Docker Detour

Docker keeps fascinating me, purely as a use case. From the image hosting perspective, there are a couple things that are missing in its current stage of development. The biggest and the most obvious one is – a shared,  distributed, and deduplicated store for both image manifests (image metadata) and layer content (the data).

Due to the immutable sha256-protected nature of both the related complexity is about 3 orders of magnitude lower than (this complexity would look like for) anything less specialized.

Distributing the content-hashed and stacked stuff like this:


and then sharing it across multiple docker hosts is a walk in the park. Especially since image manifests and the image-contained write-once-read-many (WORM) layers are organized in Merkle-type structures.

The other, maybe not-so-obvious “miss” relates to the Docker registry, which is an upload/download type object archive (emphasis on archive). Since ‘docker commit’ is, effectively, an object Put, the ability to commit-and-share seems like a natural extension, to provide distributed and live versioned namespace for distributed apps.

And then there is the performance – both container startup and, separately, runtime performance. If done right, centralized distributed hosting may be awesome in many usual respects, including scalability and ease of management. But the other side of this “coin” is running traffic from/to remote servers..

There are ways to drastically reduce almost inevitable latency. There are also first projects/solutions in that space – see for instance one recent FAST’16 paper where the backend is proprietary Tintri VMstoreTM. It’s a well-written, comprehensive and detailed paper, with a lot of good diligence, research and development that obviously went into it. However, as far as optimizing container startup performance, the presented bitmap-based block level solution is not the best, and not only because bitmaps do not scale. But the broader point is that the progress is being made..

Two tiers

And so the question is, what would be an ideal solution for this image-hosting use case? First of, we need to admit (and accept) the fact that a) local POSIX and b) distributed namespace with scalable WORM/CoW backend – these two usually don’t go together.

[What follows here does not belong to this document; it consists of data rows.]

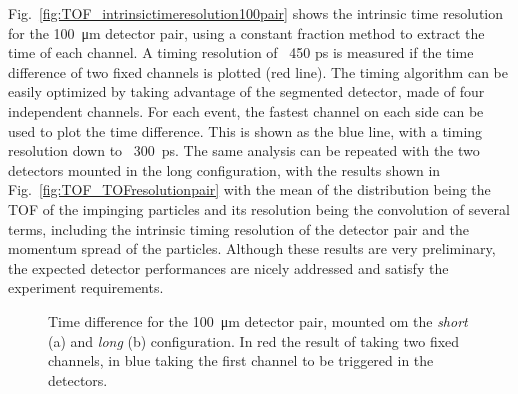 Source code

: \begin{refsection}
        \noindent
        Fig.~\ref{fig:TOF_intrinsictimeresolution100pair} shows the intrinsic time resolution for the \SI{100}{\micro m} detector pair, using a constant fraction method to extract the time of each channel. 
        A timing resolution of ~450 ps is measured if the time difference of two fixed channels is plotted (red line). 
        The timing algorithm can be easily optimized by taking advantage of the segmented detector, made of four independent channels. 
        For each event, the fastest channel on each side can be used to plot the time difference. 
        This is shown as the blue line, with a timing resolution down to ~\SI{300}{ps}. 
        The same analysis can be repeated with the two detectors mounted in the long configuration, with the results shown in Fig.~\ref{fig:TOF_TOFresolutionpair} with the mean of the distribution being the TOF of the impinging particles and its resolution being the convolution of several terms, including the intrinsic timing resolution of the detector pair and the momentum spread of the particles.
        \noindent
        Although these results are very preliminary, the expected detector performances are nicely addressed and satisfy the experiment requirements.


        \begin{figure}
            \centering 
            \caption[muEDM 2023: TOF resolutions]{Time difference for the \SI{100}{\micro m} detector pair, mounted om the \textit{short} (a) and \textit{long} (b) configuration. In red the result of taking two fixed channels, in blue taking the first channel to be triggered in the detectors.}
        \end{figure}


\end{refsection}
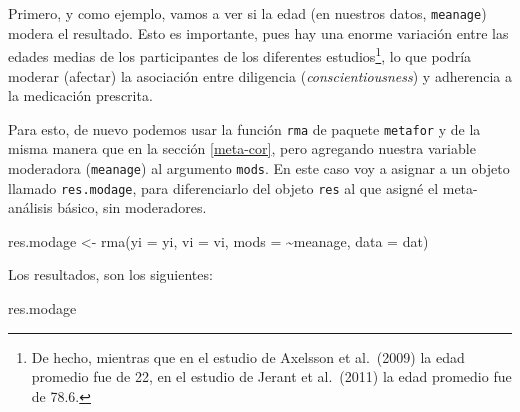 \documentclass[
  bookmarksnumbered]{article}
\newenvironment{Shaded}{\begin{snugshade}}{\end{snugshade}}
\newcommand{\AttributeTok}[1]{\textcolor[rgb]{0.00,0.34,0.68}{#1}}
\newcommand{\FunctionTok}[1]{\textcolor[rgb]{0.39,0.29,0.61}{#1}}
\newcommand{\NormalTok}[1]{\textcolor[rgb]{0.12,0.11,0.11}{#1}}
\newcommand{\OtherTok}[1]{\textcolor[rgb]{0.00,0.43,0.16}{#1}}
\newcommand{\SpecialCharTok}[1]{\textcolor[rgb]{0.24,0.68,0.91}{#1}}
\begin{document}
Primero, y como ejemplo, vamos a ver si la edad (en nuestros datos, \texttt{meanage}) modera el resultado. Esto es importante, pues hay una enorme variación entre las edades medias de los participantes de los diferentes estudios\footnote{De hecho, mientras que en el estudio de Axelsson et al.~(2009) la edad promedio fue de 22, en el estudio de Jerant et al.~(2011) la edad promedio fue de 78.6.}, lo que podría moderar (afectar) la asociación entre diligencia (\emph{conscientiousness}) y adherencia a la medicación prescrita.

Para esto, de nuevo podemos usar la función \texttt{rma} de paquete \texttt{metafor} y de la misma manera que en la sección \ref{meta-cor}, pero agregando nuestra variable moderadora (\texttt{meanage}) al argumento \texttt{mods}. En este caso voy a asignar a un objeto llamado \texttt{res.modage}, para diferenciarlo del objeto \texttt{res} al que asigné el meta-análisis básico, sin moderadores.

\begin{Shaded}
\begin{Highlighting}[]
\NormalTok{res.modage }\OtherTok{\textless{}{-}} \FunctionTok{rma}\NormalTok{(}\AttributeTok{yi =}\NormalTok{ yi, }\AttributeTok{vi =}\NormalTok{ vi, }\AttributeTok{mods =} \SpecialCharTok{\textasciitilde{}}\NormalTok{meanage, }\AttributeTok{data =}\NormalTok{ dat)}
\end{Highlighting}
\end{Shaded}

Los resultados, son los siguientes:

\begin{Shaded}
\begin{Highlighting}[]
\NormalTok{res.modage}
\end{Highlighting}
\end{Shaded}
\end{document}
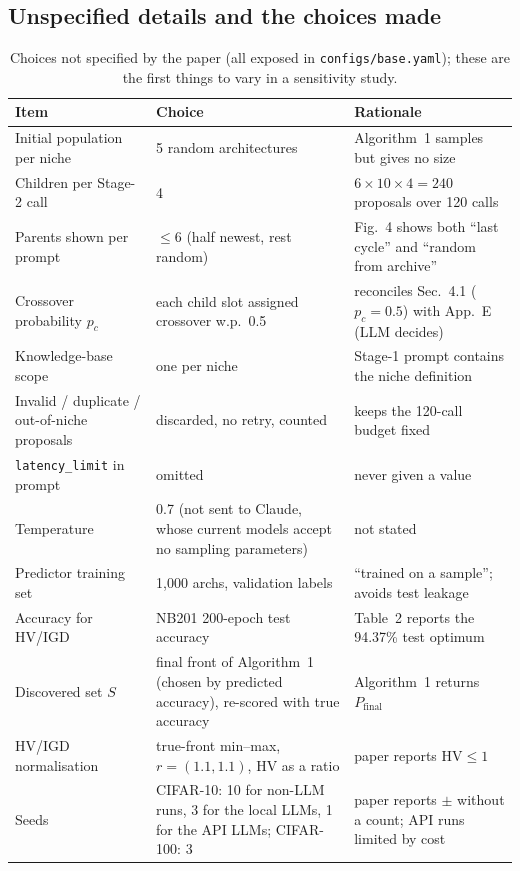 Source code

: \documentclass[pdflatex,sn-mathphys-ay]{sn-jnl}
\newcommand{\code}[1]{\texttt{#1}}
\newcommand{\HV}{\mathrm{HV}}
\begin{document}
\subsection{Unspecified details and the choices made}\label{sec:assumed}
\begin{table}[h]\centering\footnotesize\setlength{\tabcolsep}{3pt}
\caption{Choices not specified by the paper (all exposed in \code{configs/base.yaml}); these are the first things to vary in a sensitivity study.}\label{tab:assumed}
\begin{tabular}{p{3.6cm}p{3.1cm}p{4.8cm}}
\toprule
Item & Choice & Rationale \\
\midrule
Initial population per niche & 5 random architectures & Algorithm~1 samples but gives no size \\
Children per Stage-2 call & 4 & $6\times10\times4=240$ proposals over 120 calls \\
Parents shown per prompt & $\le6$ (half newest, rest random) & Fig.~4 shows both ``last cycle'' and ``random from archive'' \\
Crossover probability $p_c$ & each child slot assigned crossover w.p.\ 0.5 & reconciles Sec.~4.1 ($p_c{=}0.5$) with App.~E (LLM decides) \\
Knowledge-base scope & one per niche & Stage-1 prompt contains the niche definition \\
Invalid / duplicate / out-of-niche proposals & discarded, no retry, counted & keeps the 120-call budget fixed \\
\code{latency\_limit} in prompt & omitted & never given a value \\
Temperature & 0.7 (not sent to Claude, whose current models accept no sampling parameters) & not stated \\
Predictor training set & 1{,}000 archs, validation labels & ``trained on a sample''; avoids test leakage \\
Accuracy for HV/IGD & NB201 200-epoch test accuracy & Table~2 reports the 94.37\% test optimum \\
Discovered set $S$ & final front of Algorithm~1 (chosen by predicted accuracy), re-scored with true accuracy & Algorithm~1 returns $P_{\text{final}}$ \\
HV/IGD normalisation & true-front min--max, $r=(1.1,1.1)$, HV as a ratio & paper reports $\HV\le1$ \\
Seeds & CIFAR-10: 10 for non-LLM runs, 3 for the local LLMs, 1 for the API LLMs; CIFAR-100: 3 & paper reports $\pm$ without a count; API runs limited by cost \\
\bottomrule
\end{tabular}
\end{table}
\end{document}

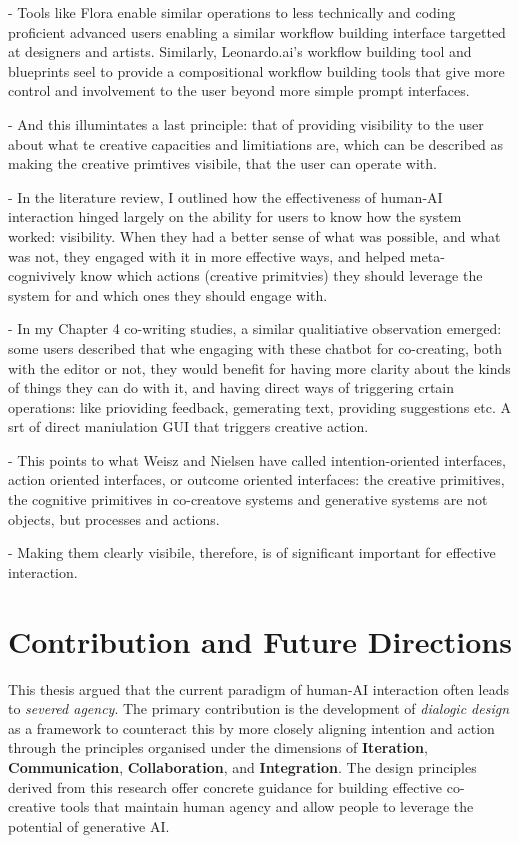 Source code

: - Tools like Flora enable similar operations to less technically and coding proficient advanced users enabling a similar workflow building interface targetted at designers and artists. Similarly, Leonardo.ai's workflow building tool and blueprints seel to provide a compositional workflow building tools that give more control and involvement to the user beyond more simple prompt interfaces. 

- And this illumintates a last principle: that of providing visibility to the user about what te creative capacities and limitiations are, which can be described as making the creative primtives visibile, that the user can operate with. 

- In the literature review, I outlined how the effectiveness of human-AI interaction hinged largely on the ability for users to know how the system worked: visibility. When they had a better sense of what was possible, and what was not, they engaged with it in more effective ways, and helped meta-cognivively know which actions (creative primitvies) they should leverage the system for and which ones they should engage with. 

- In my Chapter 4 co-writing studies, a similar qualitiative observation emerged: some users described that whe engaging with these chatbot for co-creating, both with the editor or not, they would benefit for having more clarity about the kinds of things they can do with it, and having direct ways of triggering crtain operations: like prioviding feedback, gemerating text, providing suggestions etc. A srt of direct maniulation GUI that triggers creative action. 

- This points to what Weisz and Nielsen have called intention-oriented interfaces, action oriented interfaces, or outcome oriented interfaces: the creative primitives, the cognitive primitives in co-creatove systems and generative systems are not objects, but processes and actions. 

- Making them clearly visibile, therefore, is of significant important for effective interaction. 

\section{Contribution and Future Directions}
This thesis argued that the current paradigm of human-AI interaction often leads to \textit{severed agency}. The primary contribution is the development of \textit{dialogic design} as a framework to counteract this by more closely aligning intention and action through the principles organised under the dimensions of \textbf{Iteration}, \textbf{Communication}, \textbf{Collaboration}, and \textbf{Integration}. The design principles derived from this research offer concrete guidance for building effective co-creative tools that maintain human agency and allow people to leverage the potential of generative AI.
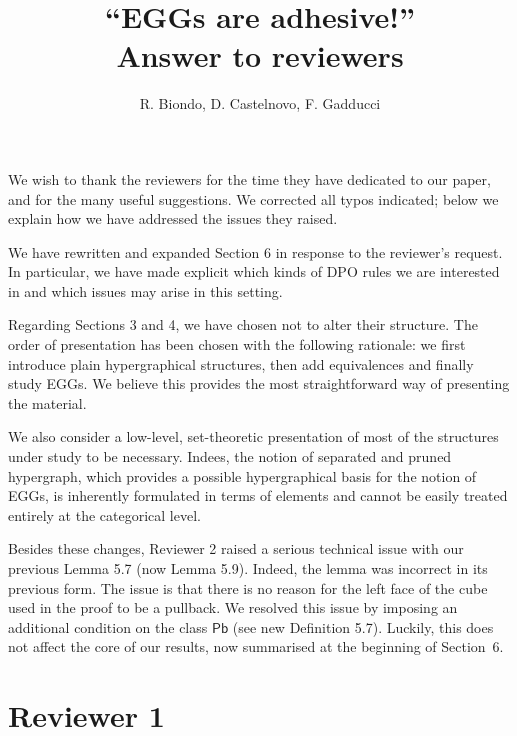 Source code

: \documentclass[english,11pt,a4paper]{article}
\title{``EGGs are adhesive!''\\
	Answer to reviewers}
\author{R. Biondo, D. Castelnovo, F. Gadducci}
\begin{document}
	\maketitle
	
	
We wish to thank the reviewers for the time they have dedicated to our paper, and for the many useful suggestions. We corrected all typos indicated; below we explain how we have addressed the issues they raised.

We have rewritten and expanded Section 6 in response to the reviewer's request. In particular, we have made explicit which kinds of DPO rules we are interested in and which issues may arise in this setting.

Regarding Sections 3 and 4, we have chosen not to alter their structure. The order of presentation has been chosen with the following rationale: we first introduce plain hypergraphical structures, then add equivalences and finally study EGGs. We believe this provides the most straightforward way of presenting the material.

We also consider a low-level, set-theoretic presentation of most of the structures under study to be necessary. Indees, the notion of separated and pruned hypergraph, which provides a possible hypergraphical basis for the notion of EGGs, is inherently formulated in terms of elements and cannot be easily treated entirely at the categorical level.

Besides these changes, Reviewer 2 raised a serious technical issue with our previous Lemma 5.7 (now Lemma 5.9).  Indeed, the lemma was incorrect in its previous form. The issue is that there is no reason for the left face of the cube used in the proof to be a pullback. We resolved this issue by imposing an additional condition on the class $\mathsf{Pb}$ (see new Definition 5.7). Luckily, this does not affect the core of our results, now summarised 
at the beginning of Section~6.


\section*{Reviewer 1}
\end{document}
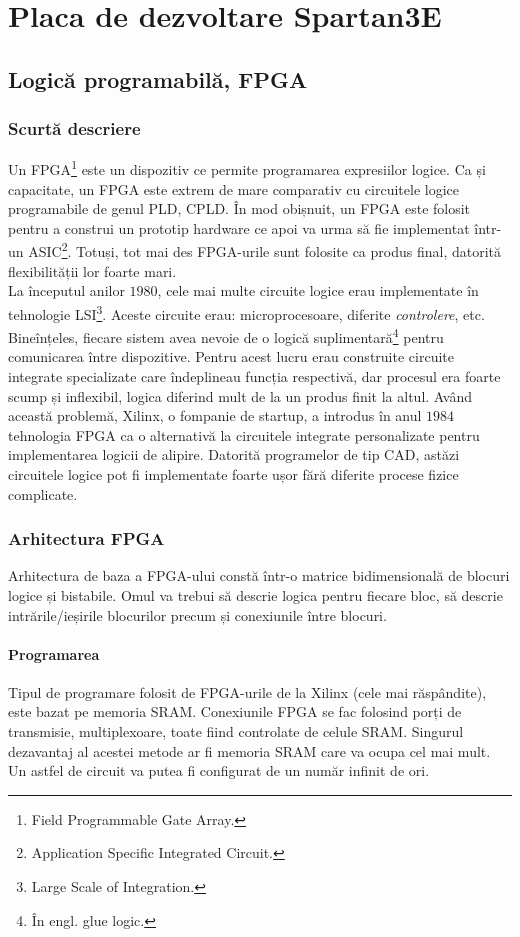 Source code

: \documentclass[12pt,twoside,a4paper,fleqn]{book}
\theoremstyle{definition}
\begin{document}
\chapter{Placa de dezvoltare Spartan3E}
\section{Logică programabilă, FPGA}
\label{capitol_fpga}
\subsection{Scurtă descriere}
Un FPGA\footnote{Field Programmable Gate Array.} este un dispozitiv ce permite programarea expresiilor logice. Ca și capacitate, un FPGA este extrem de mare comparativ cu circuitele logice programabile de genul PLD, CPLD. În mod obișnuit, un FPGA este folosit pentru a construi un prototip hardware ce apoi va urma să fie implementat într-un ASIC\footnote{Application Specific Integrated Circuit.}. Totuși, tot mai des FPGA-urile sunt folosite ca produs final, datorită flexibilității lor foarte mari.\\
La începutul anilor $1980$, cele mai multe circuite logice erau implementate în tehnologie LSI\footnote{Large Scale of Integration.}. Aceste circuite erau: microprocesoare, diferite \emph{controlere}, etc. Bineînțeles, fiecare sistem avea nevoie de o logică suplimentară\footnote{În engl. glue logic.} pentru comunicarea între dispozitive. Pentru acest lucru erau construite circuite integrate specializate care îndeplineau funcția respectivă, dar procesul era foarte scump și inflexibil, logica diferind mult de la un produs finit la altul. Având această problemă, Xilinx, o fompanie de startup, a introdus în anul $1984$ tehnologia FPGA ca o alternativă la circuitele integrate personalizate pentru implementarea logicii de alipire. Datorită programelor de tip CAD, astăzi circuitele logice pot fi implementate foarte ușor fără diferite procese fizice complicate. \cite{Synthesis_arithmetic_circuits}\\
\subsection{Arhitectura FPGA}
Arhitectura de baza a FPGA-ului constă într-o matrice bidimensională de blocuri logice și bistabile. Omul va trebui să descrie logica pentru fiecare bloc, să descrie intrările/ieșirile blocurilor precum și conexiunile între blocuri.
\subsubsection{Programarea}
Tipul de programare folosit de FPGA-urile de la Xilinx (cele mai răspândite), este bazat pe memoria SRAM. Conexiunile FPGA se fac folosind porți de transmisie, multiplexoare, toate fiind controlate de celule SRAM. Singurul dezavantaj al acestei metode ar fi memoria SRAM care va ocupa cel mai mult. Un astfel de circuit va putea fi configurat de un număr infinit de ori. \cite{Synthesis_arithmetic_circuits}
\end{document}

Legacy kernel-mountable POSIX-compliant distributed filesystems, like NFS and Lustre, were never designed to handle this crystal clear “call” for the two distinctly different tiers implementing distinctly different functions. Never designed in part because NFS and Lustre (LNET) transports are file (and file/directory permission) based. Which does not perform..

And so for now and until, I guess, the vacuum is filled, docker users will have to keep using the same loopback “crutch” that was used in this same FAST’16 white paper I’d mentioned – to mount block volumes backed by remote files. Which in turn may or may not be distributed..